- Exercise: Look for "details" in every line of the listing. Copy the lines that have it.

- Source records:

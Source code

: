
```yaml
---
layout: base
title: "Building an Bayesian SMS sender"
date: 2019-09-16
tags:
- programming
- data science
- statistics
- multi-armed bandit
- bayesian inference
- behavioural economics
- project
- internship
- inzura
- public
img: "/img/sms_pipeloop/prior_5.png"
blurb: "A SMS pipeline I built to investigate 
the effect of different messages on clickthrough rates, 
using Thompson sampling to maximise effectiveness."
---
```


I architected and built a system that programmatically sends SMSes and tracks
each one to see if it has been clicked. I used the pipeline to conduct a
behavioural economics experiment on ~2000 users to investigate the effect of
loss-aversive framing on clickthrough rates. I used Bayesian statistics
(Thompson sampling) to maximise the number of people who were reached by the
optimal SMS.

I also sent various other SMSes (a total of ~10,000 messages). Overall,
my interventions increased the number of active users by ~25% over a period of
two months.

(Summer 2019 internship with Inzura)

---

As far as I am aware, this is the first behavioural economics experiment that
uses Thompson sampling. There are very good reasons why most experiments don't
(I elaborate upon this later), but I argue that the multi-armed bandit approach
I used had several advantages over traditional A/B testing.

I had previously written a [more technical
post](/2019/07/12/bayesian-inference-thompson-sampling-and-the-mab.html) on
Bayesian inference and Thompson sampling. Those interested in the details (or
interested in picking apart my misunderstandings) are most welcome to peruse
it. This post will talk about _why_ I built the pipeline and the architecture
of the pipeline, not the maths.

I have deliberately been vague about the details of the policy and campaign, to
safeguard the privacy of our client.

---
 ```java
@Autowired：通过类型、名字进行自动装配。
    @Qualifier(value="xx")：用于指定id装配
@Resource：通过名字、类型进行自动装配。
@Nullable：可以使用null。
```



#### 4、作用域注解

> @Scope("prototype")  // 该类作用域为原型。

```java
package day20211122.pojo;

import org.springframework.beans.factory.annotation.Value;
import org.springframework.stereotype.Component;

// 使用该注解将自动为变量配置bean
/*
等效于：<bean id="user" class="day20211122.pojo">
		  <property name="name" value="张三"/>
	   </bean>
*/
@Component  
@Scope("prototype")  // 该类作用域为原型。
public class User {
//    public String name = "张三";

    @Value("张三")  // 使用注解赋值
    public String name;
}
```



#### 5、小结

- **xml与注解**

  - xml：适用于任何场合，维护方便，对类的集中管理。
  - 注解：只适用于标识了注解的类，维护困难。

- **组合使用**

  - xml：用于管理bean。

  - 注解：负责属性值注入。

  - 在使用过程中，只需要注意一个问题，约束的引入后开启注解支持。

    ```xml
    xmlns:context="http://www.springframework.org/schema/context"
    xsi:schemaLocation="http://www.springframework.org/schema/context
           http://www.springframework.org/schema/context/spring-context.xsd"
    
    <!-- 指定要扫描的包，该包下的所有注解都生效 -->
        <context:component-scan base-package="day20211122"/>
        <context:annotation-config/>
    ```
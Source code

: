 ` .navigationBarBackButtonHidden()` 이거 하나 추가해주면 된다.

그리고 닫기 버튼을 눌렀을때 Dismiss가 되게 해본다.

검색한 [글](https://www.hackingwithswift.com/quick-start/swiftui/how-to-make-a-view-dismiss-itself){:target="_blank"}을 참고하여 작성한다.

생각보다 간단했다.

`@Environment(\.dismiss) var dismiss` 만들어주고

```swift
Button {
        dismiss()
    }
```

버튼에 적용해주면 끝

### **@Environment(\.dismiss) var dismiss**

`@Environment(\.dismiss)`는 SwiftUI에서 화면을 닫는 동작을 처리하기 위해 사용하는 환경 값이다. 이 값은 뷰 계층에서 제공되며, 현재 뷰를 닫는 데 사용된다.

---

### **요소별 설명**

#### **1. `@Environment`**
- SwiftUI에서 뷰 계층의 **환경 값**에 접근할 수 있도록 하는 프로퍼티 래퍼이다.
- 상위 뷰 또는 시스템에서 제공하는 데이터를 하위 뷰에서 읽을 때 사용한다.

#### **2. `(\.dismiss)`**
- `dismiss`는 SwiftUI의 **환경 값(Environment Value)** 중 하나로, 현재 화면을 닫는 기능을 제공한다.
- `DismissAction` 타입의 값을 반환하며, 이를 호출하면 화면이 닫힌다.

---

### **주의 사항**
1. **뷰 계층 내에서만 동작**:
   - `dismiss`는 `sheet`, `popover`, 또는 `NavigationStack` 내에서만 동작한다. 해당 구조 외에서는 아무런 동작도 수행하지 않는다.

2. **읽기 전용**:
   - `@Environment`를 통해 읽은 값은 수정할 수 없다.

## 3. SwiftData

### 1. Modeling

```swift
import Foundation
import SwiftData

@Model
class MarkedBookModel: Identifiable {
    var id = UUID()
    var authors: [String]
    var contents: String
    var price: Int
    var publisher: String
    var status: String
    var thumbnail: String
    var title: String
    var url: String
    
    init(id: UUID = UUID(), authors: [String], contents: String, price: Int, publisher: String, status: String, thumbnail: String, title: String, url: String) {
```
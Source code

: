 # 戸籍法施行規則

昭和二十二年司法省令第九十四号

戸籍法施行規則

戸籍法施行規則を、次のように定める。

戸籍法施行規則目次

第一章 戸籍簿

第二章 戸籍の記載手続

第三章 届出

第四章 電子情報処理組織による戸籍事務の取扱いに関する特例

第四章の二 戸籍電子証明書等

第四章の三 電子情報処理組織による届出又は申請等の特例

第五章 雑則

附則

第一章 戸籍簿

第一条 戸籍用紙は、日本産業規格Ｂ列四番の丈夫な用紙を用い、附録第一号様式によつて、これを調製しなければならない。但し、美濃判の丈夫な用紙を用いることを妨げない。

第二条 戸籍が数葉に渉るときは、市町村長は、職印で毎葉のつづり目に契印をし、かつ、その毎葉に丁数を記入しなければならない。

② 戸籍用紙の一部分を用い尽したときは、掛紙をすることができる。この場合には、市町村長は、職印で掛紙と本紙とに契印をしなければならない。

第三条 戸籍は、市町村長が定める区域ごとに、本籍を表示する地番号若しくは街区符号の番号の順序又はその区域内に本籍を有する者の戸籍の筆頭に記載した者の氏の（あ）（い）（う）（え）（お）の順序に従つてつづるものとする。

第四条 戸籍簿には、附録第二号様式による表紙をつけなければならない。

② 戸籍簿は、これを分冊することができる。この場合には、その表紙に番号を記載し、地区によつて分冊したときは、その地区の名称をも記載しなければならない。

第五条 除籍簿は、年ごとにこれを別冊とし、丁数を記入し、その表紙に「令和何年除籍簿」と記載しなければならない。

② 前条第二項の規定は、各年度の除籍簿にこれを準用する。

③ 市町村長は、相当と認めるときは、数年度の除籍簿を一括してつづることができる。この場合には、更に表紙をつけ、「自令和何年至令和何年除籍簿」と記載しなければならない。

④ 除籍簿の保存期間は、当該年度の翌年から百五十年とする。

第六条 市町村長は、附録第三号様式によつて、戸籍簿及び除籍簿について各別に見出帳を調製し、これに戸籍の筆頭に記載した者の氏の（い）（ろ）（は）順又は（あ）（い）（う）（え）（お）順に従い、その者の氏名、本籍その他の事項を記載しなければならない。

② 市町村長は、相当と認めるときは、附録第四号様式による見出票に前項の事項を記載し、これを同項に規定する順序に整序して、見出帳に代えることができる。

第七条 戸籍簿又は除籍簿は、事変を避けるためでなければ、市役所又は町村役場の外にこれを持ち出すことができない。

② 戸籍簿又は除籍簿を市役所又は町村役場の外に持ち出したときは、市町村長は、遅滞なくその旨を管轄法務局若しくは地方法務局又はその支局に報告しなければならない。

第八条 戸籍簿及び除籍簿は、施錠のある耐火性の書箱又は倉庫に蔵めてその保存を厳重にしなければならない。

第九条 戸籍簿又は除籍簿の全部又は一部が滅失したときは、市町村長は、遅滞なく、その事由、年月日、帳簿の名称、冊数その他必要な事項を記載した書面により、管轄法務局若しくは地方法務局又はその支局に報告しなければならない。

- Written response:
Bayesian inference and Thompson sampling. Those interested in the details (or
I have deliberately been vague about the details of the policy and campaign, to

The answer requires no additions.